▶ [Brief]
Find every line below that contains the word "Head" and copy it out.

Dataset excerpts:
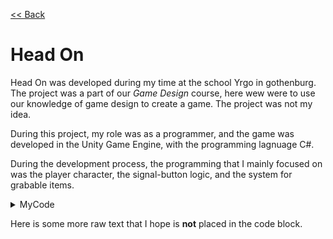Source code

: [<< Back](https://salmaster1.github.io/Portfolio/)

# Head On

Head On was developed during my time at the school Yrgo in gothenburg. The project was a part of our *Game Design* course, here wew were to use our knowledge of game design to create a game. The project was not my idea.

During this project, my role was as a programmer, and the game was developed in the Unity Game Engine, with the programming lagnuage C#.

During the development process, the programming that I mainly focused on was the player character, the signal-button logic, and the system for grabable items.

<details><summary>MyCode</summary>
  <pre>

public class MyClass
{
    public void MyFunc
    {
        int myVariable = 5;
    }
}
  </pre>
</details>

Here is some more raw text that I hope is **not** placed in the code block.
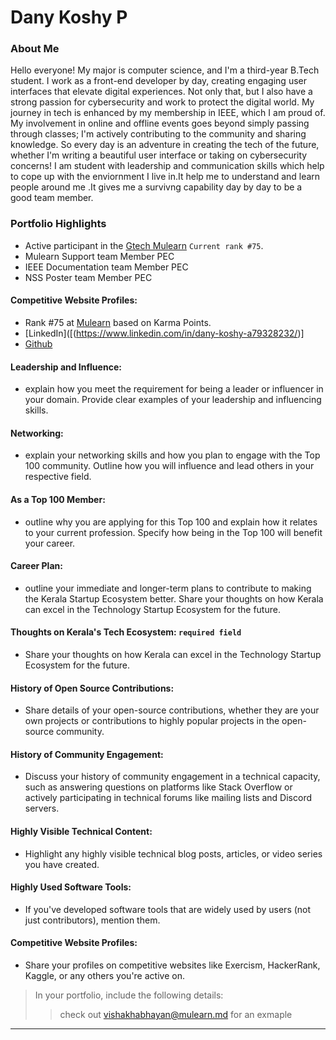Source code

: # Dany Koshy P

### About Me

Hello everyone! My major is computer science, and I'm a third-year B.Tech student. I work as a front-end developer by day, creating engaging user interfaces that 
elevate digital experiences. Not only that, but I also have a strong passion for cybersecurity and work to protect the digital world.
My journey in tech is enhanced by my membership in IEEE, which I am proud of. My involvement in online and offline events goes beyond simply passing through classes;
I'm actively contributing to the community and sharing knowledge. So every day is an adventure in creating the tech of the future, whether I'm writing a beautiful 
user interface or taking on cybersecurity concerns!
I am student with leadership and communication skills which help to cope up with the enviornment I live in.It help me to understand and learn people around me .It gives
me a survivng capability day by day to be a good team member.



### Portfolio Highlights



- Active participant in the [Gtech Mulearn](https://discord.gg/tech-community) `Current rank #75`.
- Mulearn Support team Member PEC
- IEEE Documentation team Member PEC
- NSS Poster team Member PEC


#### Competitive Website Profiles:

- Rank #75 at [Mulearn](https://app.mulearn.org/profile/danykoshyp@mulearn)  based on Karma Points.
-  [LinkedIn]([(https://www.linkedin.com/in/dany-koshy-a79328232/)]
- [Github](https://github.com/Dany-Koshy-P)


#### Leadership and Influence: 

- explain how you meet the requirement for being a leader or influencer in your domain. Provide clear examples of your leadership and influencing skills.

#### Networking: 

- explain your networking skills and how you plan to engage with the Top 100 community. Outline how you will influence and lead others in your respective field.

#### As a Top 100 Member: 

- outline why you are applying for this Top 100 and explain how it relates to your current profession. Specify how being in the Top 100 will benefit your career.

#### Career Plan: 

- outline your immediate and longer-term plans to contribute to making the Kerala Startup Ecosystem better. Share your thoughts on how Kerala can excel in the Technology Startup Ecosystem for the future.

#### Thoughts on Kerala's Tech Ecosystem: `required field`

- Share your thoughts on how Kerala can excel in the Technology Startup Ecosystem for the future.

#### History of Open Source Contributions:

- Share details of your open-source contributions, whether they are your own projects or contributions to highly popular projects in the open-source community.

#### History of Community Engagement:

-  Discuss your history of community engagement in a technical capacity, such as answering questions on platforms like Stack Overflow or actively participating in technical forums like mailing lists and Discord servers.

#### Highly Visible Technical Content:

- Highlight any highly visible technical blog posts, articles, or video series you have created.

#### Highly Used Software Tools:

- If you've developed software tools that are widely used by users (not just contributors), mention them.

#### Competitive Website Profiles:

- Share your profiles on competitive websites like Exercism, HackerRank, Kaggle, or any others you're active on.



> In your portfolio, include the following details:
>> check out [vishakhabhayan@mulearn.md](./profile/vishakhabhayan@mulearn.md) for an exmaple

---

▶ [Answer to the exercise]
# Head On
Head On was developed during my time at the school Yrgo in gothenburg. The project was a part of our *Game Design* course, here wew were to use our knowledge of game design to create a game. The project was not my idea.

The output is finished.